Most of Hades’ story in Hadestown, including his plant and creating famine by holding Persephone in the underworld for too long, were created by Mitchell for the musical.

Despite the fact that modern stories often portray Hades as an evil villain, this was often not the case in mythology; he generally appeared to be altruistically inclined, motivated most by balance. In most legends, he was aloof and unknowable, without a distinct personality.



In Hadestown:

Persephone, once happily sharing her time between Earth and Hadestown, has grown tired of Hades’ controlling behavior. To cope with her circumstances, she drowns her sorrows in dandelion wine. While Hades clings to the relationship they once had by tightening his grip, she does her best to escape, contributing to a vicious cycle of unhappiness for them both.

She is awakened from her constant distraction by Orpheus’ song and the love he shares with Eurydice, as it reminds her of the pure love she and Hades once had. She pleads with Hades to give a chance to both the young lovers and themselves.

In mythology:

Persephone, known as the goddess of spring, was the daughter of Zeus and Demeter, the goddess of harvest and agriculture. After Persephone’s abduction, Demeter created a devastating drought to convince the gods to release her from Hades, only to realize Persephone ate the food of the dead upon her return.

In some versions of their story, Persephone eventually grew to love Hades – in others, she remained with him for half of each year as his prisoner. In either version, she became a protector of the afterlife, stepping in on behalf of heroes, making judgements and executing punishments (something Hades was not known to do). While the majority of her marital conflict in the musical is not found in mythology, both in legends and on stage, she serves as an impassioned foil to Hades’ detached and uncompromising nature.



In Hadestown:

A friend of Orpheus’ mother, Hermes took in the young poet after he was abandoned by his parents. Hermes serves as the show’s narrator, providing context and explaining the action to the audience. The musical is framed as a story Hermes is telling – a “sad song” that is to be sung again and again. While Hermes does play a small role in Hadestown’s action, it is almost always in the role of a messenger to Orpheus: for example, telling him that Eurydice went to the underworld, or what Hades’ challenge will be.

In mythology:

Known for his tricks and mischief, Hermes was the god of trade, wealth, luck, fertility, sleep, language, thieves, travel and more. Though his story was intertwined with many great heroes in Greek mythology, including Odysseus and Perseus, he played no significant role in the tales that inspired Hadestown. Orpheus’ mother, often said to be the muse Calliope, was not associated with Hermes.

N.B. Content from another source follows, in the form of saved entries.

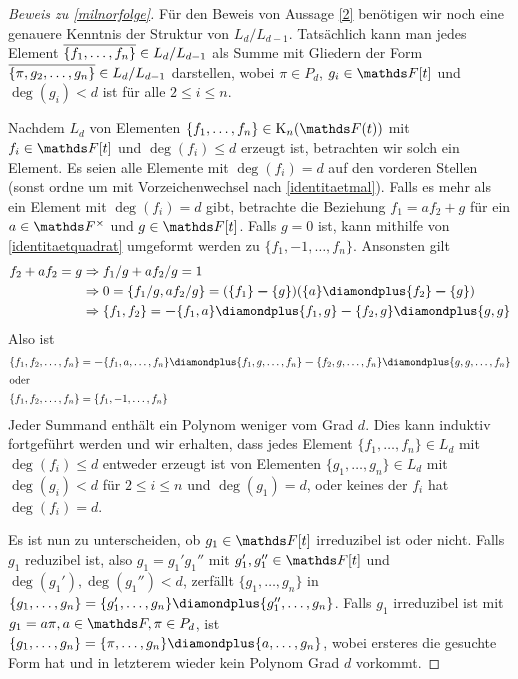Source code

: \documentclass[ngerman,fontsize=11pt, paper=a4, parskip=half, titlepage=true, toc=bib]{scrartcl}
\begin{document}
\begin{proof}[Beweis zu \ref{milnorfolge}]
  Für den Beweis von Aussage \ref{2} benötigen wir noch eine genauere
  Kenntnis der Struktur von $L_d/L_{d-1}$.
  Tatsächlich kann man jedes Element 
  $\overline{\{f_1,\dotsc,f_n\}}\in L_d/L_{d-1}$ als Summe
  mit Gliedern der Form  $\overline{\{\pi,g_2,\dotsc,g_n\}}\in L_d/L_{d-1}$
  darstellen, wobei $\pi\in P_d$, $g_i\in\F[t]$ 
  und $\deg(g_i)<d$ ist für alle $2\leq i\leq n$.
  
  Nachdem $L_d$ von Elementen $\{f_1,\dotsc,f_n\}\in\KnFt$ mit
  $f_i\in\F[t]$ und $\deg(f_i)\leq d$ erzeugt ist, 
  betrachten wir solch ein Element.
  Es seien alle Elemente mit $\deg(f_i)=d$ auf den vorderen Stellen 
  (sonst ordne um mit Vorzeichenwechsel nach \ref{identitaetmal}).
  Falls es mehr als ein Element mit $\deg(f_i)=d$ gibt, betrachte
  die Beziehung $f_1=a f_2 + g$ für ein $a\in\Fx$ und $g\in\F[t]$.
  Falls $g=0$ ist, kann mithilfe von \ref{identitaetquadrat}
  umgeformt werden zu $\{f_1,-1,\dotsc,f_n\}$.
  Ansonsten gilt
  \begin{align*}
    f_2+af_2=g 
    &\Rightarrow f_1/g+af_2/g=1\\
    &\Rightarrow 0=\{f_1/g,af_2/g\}=(\{f_1\}\m\{g\})(\{a\}\p\{f_2\}\m\{g\})\\
    &\Rightarrow \{f_1,f_2\}=\m\{f_1,a\}\p\{f_1,g\}\m\{f_2,g\}\p\{g,g\}
  \end{align*}
  Also ist 
  \begin{align*}
    \{f_1,f_2,\dotsc,f_n\} 
    &=\m \{f_1,a,\dotsc,f_n\}
      \p \{f_1,g,\dotsc,f_n\}
      \m \{f_2,g,\dotsc,f_n\}
      \p \{g,g,\dotsc,f_n\}\\
    \intertext{oder}
    \{f_1,f_2,\dotsc,f_n\} 
    &=\{f_1,-1,\dotsc,f_n\}
  \end{align*}
  Jeder Summand enthält ein Polynom weniger vom Grad $d$.
  Dies kann induktiv fortgeführt werden und wir erhalten,
  dass jedes Element $\{f_1,\dotsc,f_n\}\in L_d$ mit $\deg(f_i)\leq d$
  entweder erzeugt ist von Elementen $\{g_1,\dotsc, g_n\}\in L_d$ mit
  $\deg(g_i)<d$ für $2\leq i\leq n$ und $\deg(g_1)=d$,
  oder keines der $f_i$ hat $\deg(f_i)=d$.
  
  Es ist nun zu unterscheiden, ob $g_1\in\F[t]$ irreduzibel ist oder
  nicht. Falls $g_1$ reduzibel ist, also $g_1=g_1'g_1''$ mit
  $g_1',g_1''\in\F[t]$ und $\deg(g_1'),\deg(g_1'')<d$,
  zerfällt $\{g_1,\dotsc,g_n\}$ in 
  $\{g_1,\dotsc,g_n\}=\{g_1',\dotsc,g_n\}\p\{g_1'',\dotsc,g_n\}$.
  Falls $g_1$ irreduzibel ist mit $g_1=a\pi, a\in\F, \pi\in P_d$, 
  ist $\{g_1,\dotsc,g_n\}=\{\pi,\dotsc,g_n\}\p\{a,\dotsc,g_n\}$,
  wobei ersteres die gesuchte Form hat und in letzterem wieder kein
  Polynom Grad $d$ vorkommt.


\end{proof}
\end{document}
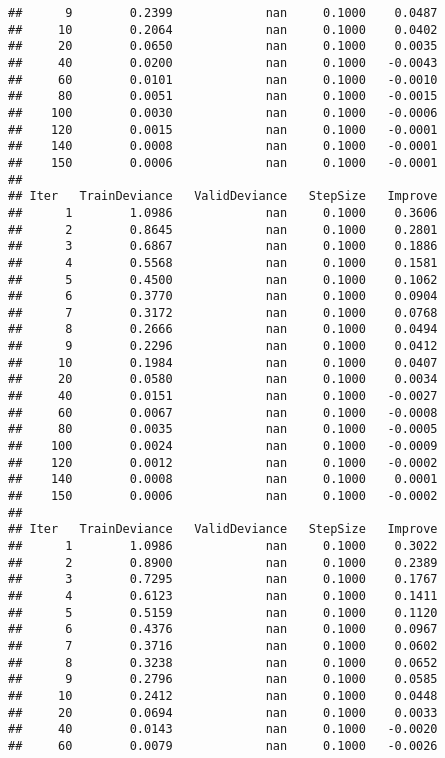 \documentclass[
]{article}
\begin{document}
\begin{verbatim}
##      9        0.2399             nan     0.1000    0.0487
##     10        0.2064             nan     0.1000    0.0402
##     20        0.0650             nan     0.1000    0.0035
##     40        0.0200             nan     0.1000   -0.0043
##     60        0.0101             nan     0.1000   -0.0010
##     80        0.0051             nan     0.1000   -0.0015
##    100        0.0030             nan     0.1000   -0.0006
##    120        0.0015             nan     0.1000   -0.0001
##    140        0.0008             nan     0.1000   -0.0001
##    150        0.0006             nan     0.1000   -0.0001
## 
## Iter   TrainDeviance   ValidDeviance   StepSize   Improve
##      1        1.0986             nan     0.1000    0.3606
##      2        0.8645             nan     0.1000    0.2801
##      3        0.6867             nan     0.1000    0.1886
##      4        0.5568             nan     0.1000    0.1581
##      5        0.4500             nan     0.1000    0.1062
##      6        0.3770             nan     0.1000    0.0904
##      7        0.3172             nan     0.1000    0.0768
##      8        0.2666             nan     0.1000    0.0494
##      9        0.2296             nan     0.1000    0.0412
##     10        0.1984             nan     0.1000    0.0407
##     20        0.0580             nan     0.1000    0.0034
##     40        0.0151             nan     0.1000   -0.0027
##     60        0.0067             nan     0.1000   -0.0008
##     80        0.0035             nan     0.1000   -0.0005
##    100        0.0024             nan     0.1000   -0.0009
##    120        0.0012             nan     0.1000   -0.0002
##    140        0.0008             nan     0.1000    0.0001
##    150        0.0006             nan     0.1000   -0.0002
## 
## Iter   TrainDeviance   ValidDeviance   StepSize   Improve
##      1        1.0986             nan     0.1000    0.3022
##      2        0.8900             nan     0.1000    0.2389
##      3        0.7295             nan     0.1000    0.1767
##      4        0.6123             nan     0.1000    0.1411
##      5        0.5159             nan     0.1000    0.1120
##      6        0.4376             nan     0.1000    0.0967
##      7        0.3716             nan     0.1000    0.0602
##      8        0.3238             nan     0.1000    0.0652
##      9        0.2796             nan     0.1000    0.0585
##     10        0.2412             nan     0.1000    0.0448
##     20        0.0694             nan     0.1000    0.0033
##     40        0.0143             nan     0.1000   -0.0020
##     60        0.0079             nan     0.1000   -0.0026

\end{verbatim}
\end{document}
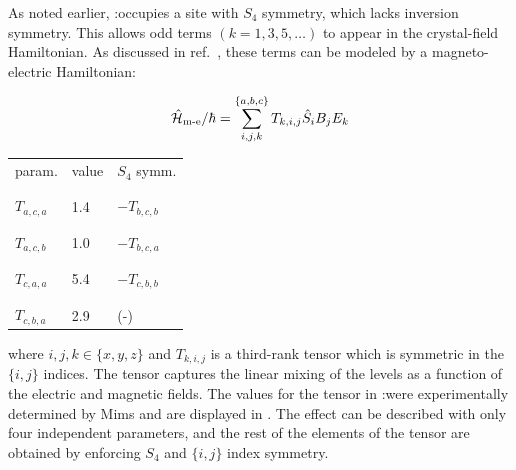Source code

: As noted earlier, \Er:\Ca occupies a site with $S_4$ symmetry, which lacks inversion symmetry. This allows odd terms $(k=1,3,5,\dots)$ to appear in the crystal-field Hamiltonian. As discussed in ref.~, these terms can be modeled by a magneto-electric Hamiltonian:

\begin{equation}
    \cH{m-e} / \hbar = \sum_{i,j,k}^{\{a,b,c\}} T_{k, i, j} \hat{S}_{i} B_j E_k
\end{equation}

\begin{margintable}
\centering
\begin{tabular}{l|l|l}
param.         & value  & $S_4$ symm.   \\[-1em] \\ \hline \\[-1em]
$T_{a,c,a}$    & 1.4    & $-T_{b,c,b}$  \\[-1em] \\ \hline \\[-1em]
$T_{a,c,b}$    & 1.0    & $-T_{b,c,a}$  \\[-1em] \\ \hline \\[-1em]
$T_{c,a,a}$    & 5.4    & $-T_{c,b,b}$  \\[-1em] \\ \hline \\[-1em]
$T_{c,b,a}$    & 2.9    &  (-) 
\end{tabular}
\caption[Magneto-optic parameters]{Magneto-electric parameters for \Er:\Ca given in ($10^{-32} \times \frac{\text{J/T}}{\text{V/m}}$). The values were measured by Mims in ref.~\cite{mims_electric_1965}. The third column indicates the relation between the parameters that originate from the $S_4$ symmetry of the ion site. The rest of the values of the tensor can be obtained by enforcing $\{i, j\}$ index symmetry $T_{k, i, j} = T_{k, j, i}$.}
\end{margintable}

where $i,j,k \in\{x,y,z\}$ and $T_{k, i, j}$ is a third-rank tensor which is symmetric in the $\{i, j\}$ indices. The tensor captures the linear mixing of the levels as a function of the electric and magnetic fields. The values for the tensor in \Er:\Ca were experimentally determined by Mims  and are displayed in . The effect can be described with only four independent parameters, and the rest of the elements of the tensor are obtained by enforcing $S_4$ and $\{i, j\}$ index symmetry.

However, small connections can be made. Hermes was known for inventing the lyre – the instrument played by Orpheus – and giving it to Apollo, his father. Hermes served as a leader of souls to the river Styx in the underworld, much as this character guides Orpheus to Hadestown for Eurydice’s rescue. Perhaps most significantly, Hermes was the messenger of the gods, passing along their messages and stories – just as the character shares the story of Hadestown with its audience.



In Hadestown:

Three sisters, vicious and delicious, The Fates function as Hadestown’s Greek chorus, commenting on the musical’s action and giving insight as to the thoughts, insecurities and doubts of the story’s characters. This often takes the form of taunting them with sadistic pleasure. However, their actions are passive – simply an artistic reflection of the characters’ own psyches.

In mythology:

The three Fates – Clotho (the Spinner), Lachesis (the Apportioner) and Atropos (the Inflexible) – determined human destinies. Clotho would spin a golden thread of fate, Lachesis would dispense it, and Atropos would cut it, a process beginning and ending a person’s life. Though they were originally portrayed as the young, attractive daughters of Nyx, later myths identified them as the very old offspring of Zeus and Themis, goddess of law and justice. The Fates represented predestiny; humans had free will, but the Fates knew the outcome of their choices, which could not be prevented or changed. In this matter, the both gods and mortals could not interfere.